Sure, I'm not saying the proposed automated test is bad. I think it might be sensible to add it. As I said, I'm 100% for automated tests (I should be, as the co-founder of a startup specializing in test automation tools). But ascribing magical capabilities to catch all future bugs to automated tests / "check lists" is IMHO detrimental to the cause because it leads to too high expectations.


They don't, and the article doesn't imply this.

A lot of stuff that gets on checklists is because not knowing about it killed someone. Other documented procedures came from time in the simulator - somewhat anagolous to manual user testing.

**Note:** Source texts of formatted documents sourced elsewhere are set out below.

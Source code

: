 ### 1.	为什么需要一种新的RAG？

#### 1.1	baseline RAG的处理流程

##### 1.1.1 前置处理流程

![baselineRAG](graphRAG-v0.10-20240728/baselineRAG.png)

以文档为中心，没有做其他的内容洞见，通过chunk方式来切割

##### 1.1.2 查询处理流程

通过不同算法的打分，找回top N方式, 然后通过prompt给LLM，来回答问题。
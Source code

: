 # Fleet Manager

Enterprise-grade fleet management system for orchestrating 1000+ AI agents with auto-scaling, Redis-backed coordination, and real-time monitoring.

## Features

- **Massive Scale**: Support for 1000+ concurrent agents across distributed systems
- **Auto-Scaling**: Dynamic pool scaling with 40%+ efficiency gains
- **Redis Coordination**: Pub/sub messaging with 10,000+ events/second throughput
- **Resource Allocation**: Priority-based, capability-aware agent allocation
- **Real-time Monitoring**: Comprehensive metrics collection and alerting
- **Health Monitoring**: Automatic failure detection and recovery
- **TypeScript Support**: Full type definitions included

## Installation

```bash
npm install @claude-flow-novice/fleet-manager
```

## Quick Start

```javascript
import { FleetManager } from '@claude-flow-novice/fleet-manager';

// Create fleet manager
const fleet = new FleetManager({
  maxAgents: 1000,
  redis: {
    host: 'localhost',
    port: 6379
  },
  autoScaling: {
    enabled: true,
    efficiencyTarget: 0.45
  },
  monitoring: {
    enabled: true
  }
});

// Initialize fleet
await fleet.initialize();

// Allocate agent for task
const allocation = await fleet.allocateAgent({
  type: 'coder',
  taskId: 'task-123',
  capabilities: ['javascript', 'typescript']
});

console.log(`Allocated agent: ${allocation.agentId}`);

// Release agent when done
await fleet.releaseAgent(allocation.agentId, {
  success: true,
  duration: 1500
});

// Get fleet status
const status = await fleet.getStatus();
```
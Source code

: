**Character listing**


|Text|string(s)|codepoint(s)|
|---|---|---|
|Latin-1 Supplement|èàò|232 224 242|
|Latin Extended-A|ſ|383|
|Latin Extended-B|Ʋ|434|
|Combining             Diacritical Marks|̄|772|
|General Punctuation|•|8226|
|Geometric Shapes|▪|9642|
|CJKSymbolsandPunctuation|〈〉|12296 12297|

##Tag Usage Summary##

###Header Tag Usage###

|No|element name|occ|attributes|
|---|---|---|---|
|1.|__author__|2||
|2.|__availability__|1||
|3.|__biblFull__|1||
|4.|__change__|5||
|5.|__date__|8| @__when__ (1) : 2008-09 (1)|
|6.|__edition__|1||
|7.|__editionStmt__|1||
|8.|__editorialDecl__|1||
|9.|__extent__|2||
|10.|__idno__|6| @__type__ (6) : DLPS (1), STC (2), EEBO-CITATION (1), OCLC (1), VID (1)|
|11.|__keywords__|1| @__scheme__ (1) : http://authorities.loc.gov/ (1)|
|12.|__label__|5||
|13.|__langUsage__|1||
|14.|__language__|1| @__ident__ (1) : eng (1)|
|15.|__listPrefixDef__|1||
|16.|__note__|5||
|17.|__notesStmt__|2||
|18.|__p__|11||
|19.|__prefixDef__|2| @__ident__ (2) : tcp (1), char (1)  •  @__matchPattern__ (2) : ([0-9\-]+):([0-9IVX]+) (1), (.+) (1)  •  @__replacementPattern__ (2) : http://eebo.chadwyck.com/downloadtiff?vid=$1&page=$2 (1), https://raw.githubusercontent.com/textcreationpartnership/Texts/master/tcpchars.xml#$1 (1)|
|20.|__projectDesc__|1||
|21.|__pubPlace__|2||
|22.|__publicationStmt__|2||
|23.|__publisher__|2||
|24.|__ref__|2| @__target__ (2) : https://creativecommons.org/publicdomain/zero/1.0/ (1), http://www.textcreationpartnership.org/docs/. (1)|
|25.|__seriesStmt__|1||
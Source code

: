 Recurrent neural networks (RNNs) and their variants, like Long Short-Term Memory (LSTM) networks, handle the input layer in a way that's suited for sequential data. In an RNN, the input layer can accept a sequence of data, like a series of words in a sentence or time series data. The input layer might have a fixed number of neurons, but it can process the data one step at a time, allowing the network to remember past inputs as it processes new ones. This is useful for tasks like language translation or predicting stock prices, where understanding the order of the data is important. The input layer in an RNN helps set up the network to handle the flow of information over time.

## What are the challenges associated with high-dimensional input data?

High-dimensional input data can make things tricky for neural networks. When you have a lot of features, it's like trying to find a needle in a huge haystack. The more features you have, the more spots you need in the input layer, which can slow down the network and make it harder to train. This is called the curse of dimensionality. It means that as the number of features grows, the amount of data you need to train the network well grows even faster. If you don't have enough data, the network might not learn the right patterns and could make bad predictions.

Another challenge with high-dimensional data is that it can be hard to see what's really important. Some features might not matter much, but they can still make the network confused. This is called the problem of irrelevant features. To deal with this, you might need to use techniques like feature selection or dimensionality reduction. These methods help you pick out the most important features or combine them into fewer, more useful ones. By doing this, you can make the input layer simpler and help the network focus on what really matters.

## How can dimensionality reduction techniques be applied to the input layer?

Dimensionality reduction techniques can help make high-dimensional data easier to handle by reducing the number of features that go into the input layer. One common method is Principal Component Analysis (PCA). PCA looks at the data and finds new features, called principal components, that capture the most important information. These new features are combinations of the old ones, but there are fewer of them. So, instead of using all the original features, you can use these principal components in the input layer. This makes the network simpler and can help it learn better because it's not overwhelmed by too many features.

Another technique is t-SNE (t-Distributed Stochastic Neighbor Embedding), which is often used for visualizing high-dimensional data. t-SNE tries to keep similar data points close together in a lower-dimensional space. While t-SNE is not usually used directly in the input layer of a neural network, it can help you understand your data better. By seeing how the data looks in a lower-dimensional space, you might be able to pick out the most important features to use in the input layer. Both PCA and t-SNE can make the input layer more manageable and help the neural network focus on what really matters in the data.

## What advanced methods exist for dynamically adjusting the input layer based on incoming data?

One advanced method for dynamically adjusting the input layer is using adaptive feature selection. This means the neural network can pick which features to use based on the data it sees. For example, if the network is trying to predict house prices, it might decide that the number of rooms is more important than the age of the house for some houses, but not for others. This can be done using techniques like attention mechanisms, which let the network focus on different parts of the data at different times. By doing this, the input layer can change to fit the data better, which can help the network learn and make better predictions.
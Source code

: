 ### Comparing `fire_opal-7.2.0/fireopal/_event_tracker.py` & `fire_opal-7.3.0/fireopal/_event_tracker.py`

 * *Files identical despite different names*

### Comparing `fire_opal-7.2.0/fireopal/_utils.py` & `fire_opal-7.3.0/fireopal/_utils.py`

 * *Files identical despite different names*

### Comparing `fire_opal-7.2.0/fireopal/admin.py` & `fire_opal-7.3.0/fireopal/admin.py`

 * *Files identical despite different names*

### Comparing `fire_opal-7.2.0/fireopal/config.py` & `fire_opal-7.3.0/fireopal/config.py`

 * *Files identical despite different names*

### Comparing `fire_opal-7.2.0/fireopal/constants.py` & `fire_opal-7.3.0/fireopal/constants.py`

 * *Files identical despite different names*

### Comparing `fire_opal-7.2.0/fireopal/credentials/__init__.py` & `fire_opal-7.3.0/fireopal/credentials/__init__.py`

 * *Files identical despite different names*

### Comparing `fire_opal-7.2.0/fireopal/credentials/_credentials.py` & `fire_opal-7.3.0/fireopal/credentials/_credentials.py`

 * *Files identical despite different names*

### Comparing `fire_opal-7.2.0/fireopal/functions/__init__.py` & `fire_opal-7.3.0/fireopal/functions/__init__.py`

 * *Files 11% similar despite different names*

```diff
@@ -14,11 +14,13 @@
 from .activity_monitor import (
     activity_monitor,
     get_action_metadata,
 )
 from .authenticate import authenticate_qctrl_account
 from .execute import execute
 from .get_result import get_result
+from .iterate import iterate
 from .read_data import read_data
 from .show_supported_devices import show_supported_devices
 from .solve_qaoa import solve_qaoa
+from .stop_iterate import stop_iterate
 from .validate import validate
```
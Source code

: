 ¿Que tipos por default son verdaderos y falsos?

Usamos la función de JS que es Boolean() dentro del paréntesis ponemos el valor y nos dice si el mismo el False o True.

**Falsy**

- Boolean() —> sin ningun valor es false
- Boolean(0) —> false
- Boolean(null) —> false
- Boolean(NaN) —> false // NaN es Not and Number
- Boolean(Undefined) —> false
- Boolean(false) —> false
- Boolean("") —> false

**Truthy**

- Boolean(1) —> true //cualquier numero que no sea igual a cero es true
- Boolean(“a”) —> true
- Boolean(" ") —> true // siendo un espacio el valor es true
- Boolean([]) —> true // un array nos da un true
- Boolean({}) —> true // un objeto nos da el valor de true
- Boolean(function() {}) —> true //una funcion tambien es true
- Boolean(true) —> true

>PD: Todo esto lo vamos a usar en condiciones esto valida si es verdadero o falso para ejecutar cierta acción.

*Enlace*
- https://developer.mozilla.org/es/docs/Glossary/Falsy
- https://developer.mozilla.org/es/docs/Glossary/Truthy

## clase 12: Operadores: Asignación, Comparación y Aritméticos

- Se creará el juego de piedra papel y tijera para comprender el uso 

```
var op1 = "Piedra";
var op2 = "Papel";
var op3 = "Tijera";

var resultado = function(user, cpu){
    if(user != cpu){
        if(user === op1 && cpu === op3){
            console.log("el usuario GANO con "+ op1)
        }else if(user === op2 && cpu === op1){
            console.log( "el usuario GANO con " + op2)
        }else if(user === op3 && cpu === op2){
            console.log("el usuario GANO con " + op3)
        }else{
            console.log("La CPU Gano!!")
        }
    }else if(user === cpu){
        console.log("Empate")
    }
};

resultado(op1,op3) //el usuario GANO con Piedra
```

To be honest, the only people I know ascribing "magical capabilities" to unit testing are those disparaging it. The rest of us think it's great, and makes life a lot easier, but we've all been bitten by that unexpected bug when you see it working in the real world.


Exactly. I've always hated the "You can't test what you don't know so it's worthless." Well sorry, I can test what I do know and make sure that I don't break that. As new errors come upon, you add it to your tests (akin to checklists, essentially), and make sure you don't break that use case again.